--- Task data ---
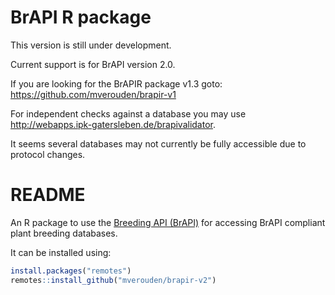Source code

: 
<!-- README.md is generated from README.Rmd. Please edit that file -->

# BrAPI R package

<!--
[![Build status](https://ci.appveyor.com/api/projects/status/7qsrpldj8g3m3lu3?svg=true)](https://ci.appveyor.com/project/cipriuhq/brapi)
[![Build Status](https://travis-ci.org/CIP-RIU/brapi.svg?branch=master)](https://travis-ci.org/CIP-RIU/brapi)
[![Coverage Status](https://img.shields.io/codecov/c/github/CIP-RIU/brapi/master.svg)](https://codecov.io/github/CIP-RIU/brapi?branch=master)
[![CRAN_Status_Badge](http://www.r-pkg.org/badges/version/brapi)](https://cran.r-project.org/package=brapi)
[![lifecycle](https://img.shields.io/badge/lifecycle-maturing-blue.svg)](https://www.tidyverse.org/lifecycle/#maturing)
-->

This version is still under development.
<!--The implementation sometimes changes minor details with respect to the GET calls. The POST and PUT calls are under construction!-->

Current support is for BrAPI version 2.0.

If you are looking for the BrAPIR package v1.3 goto:
<https://github.com/mverouden/brapir-v1>

<!--A 176 tests have been implemented to check on compliance.-->

For independent checks against a database you may use
<http://webapps.ipk-gatersleben.de/brapivalidator>.

It seems several databases may not currently be fully accessible due to
protocol changes.

# README

An R package to use the [Breeding API
(BrAPI)](https://brapi.org/documentation) for accessing BrAPI compliant
plant breeding databases.
<!--See the [documentation](https://cip-riu.github.io/brapi/) for details.-->

It can be installed using:

``` r
install.packages("remotes")
remotes::install_github("mverouden/brapir-v2")
```

<!--## How to use the package
See [tutorial](https://cip-riu.github.io/brapi/articles/tutorial.html).-->
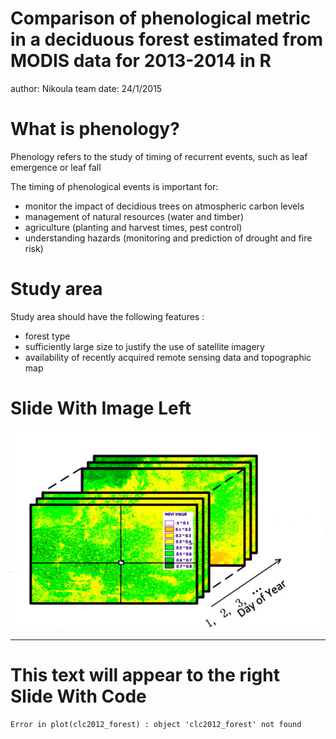 Comparison of phenological metric in a deciduous forest estimated from MODIS data for 2013-2014 in R
========================================================
author: Nikoula team
date: 24/1/2015

What is phenology?
========================================================
Phenology refers to the study of timing of recurrent events, such as leaf emergence or leaf fall


The timing of phenological events is important for:
- monitor the impact of decidious trees on atmospheric carbon levels
- management of natural resources (water and timber)
- agriculture (planting and harvest times, pest control)
- understanding hazards (monitoring and prediction of drought and fire risk)

Study area
========================================================
Study area should have the following features :
- forest type
- sufficiently large size to justify the use of satellite imagery
- availability of recently acquired remote sensing data and topographic map

Slide With Image Left
========================================================

![alt text](ndvi.png)
***
This text will appear to the right
Slide With Code
========================================================



```
Error in plot(clc2012_forest) : object 'clc2012_forest' not found
```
---
Problem:
Reading down the material above, count how many lines contain the word "databases". Respond with the number by itself.

Written response:
2